Each week as part of SunLit — The Sun’s literature section — we feature staff recommendations from book stores across Colorado. This week, the staff from Explore Booksellers in Aspen recommends a memoir on motherhood, a book on mushroom capitalism and newly translated ruminations on Rome.
The Motherload
By Sarah HooverSimon & Schuster$29.99January 2025Purchase
From the publisher: “The kid was objectively a tiny worm, even worse, a worm with my nose.” Welcome to Sarah Hoover’s candid take on motherhood where she turns the ecstatic narrative women have been fed—one of immediate connection to your child followed by a joyful path of maternal discovery—on its head.
Like most of us, Sarah Hoover grew up imagining a certain life for herself, and when she moved from Indiana to New York City to study art history, the life she’d imagined began falling into place. She got her degree in art history, landed a job in a gallery, made friends, and met interesting artists, one of whom became her husband. But when Hoover got pregnant, everything in her life began to unravel.
At its core, “The Motherload” is about learning to forgive yourself. It’s a rejection of the cultural idea of the mother as a perfect being. And it’s an honest, propulsive, and often funny take on the vicissitudes of marriage, life, and parenting—a motherhood memoir unlike any other.
From Jenny Douglass, staff: “The Motherload” is a relatable memoir about author Sarah Hoover’s challenging experience with the identity of Motherhood and struggling through severe postpartum depression.
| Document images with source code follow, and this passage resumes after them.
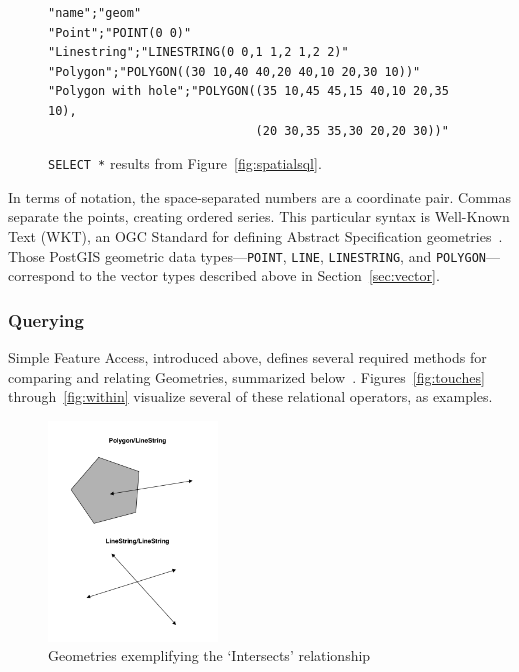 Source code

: \begin{figure}
\begin{Verbatim}[samepage=true,baselinestretch=1,xleftmargin=12mm]
"name";"geom"
"Point";"POINT(0 0)"
"Linestring";"LINESTRING(0 0,1 1,2 1,2 2)"
"Polygon";"POLYGON((30 10,40 40,20 40,10 20,30 10))"
"Polygon with hole";"POLYGON((35 10,45 45,15 40,10 20,35 10),
                             (20 30,35 35,30 20,20 30))"
\end{Verbatim}
\vspace{-20pt}
\caption{\texttt{SELECT *} results from Figure~\ref{fig:spatialsql}.}
\label{fig:sqlresult}
\end{figure}


In terms of notation, the space-separated numbers are a coordinate pair. Commas separate the points, creating ordered series. This particular syntax is Well-Known Text (WKT), an OGC Standard for defining Abstract Specification geometries~\cite{ogc}. Those PostGIS geometric data types---\texttt{POINT}, \texttt{LINE}, \texttt{LINESTRING}, and \texttt{POLYGON}---correspond to the vector types described above in Section~\ref{sec:vector}.

\subsubsection{Querying}
Simple Feature Access, introduced above, defines several required methods for comparing and relating Geometries, summarized below~\cite{SFA}. Figures~\ref{fig:touches} through~\ref{fig:within} visualize several of these relational operators, as examples.

\begin{figure}
    \centering

    \includegraphics[width=0.4\textwidth]{figures/crosses.png}
    
    \caption{Geometries exemplifying the `Intersects' relationship}
    \label{fig:intersects}
    
\end{figure}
As an art historian and partner to a well-known artist, Sarah has a different life experience than those of us who work in bookstores, but the way she writes about how hard it was for her to sort through her feelings about motherhood, marriage, and her identity made me feel like we were the closest of friends. Recommended for anyone who’s ever felt like being a mom isn’t all sweetness and instant, unwavering love. You’ll want to meet Sarah in person after reading this, so head on up to Explore Booksellers in Aspen on Feb. 15 at 4 pm to say hi.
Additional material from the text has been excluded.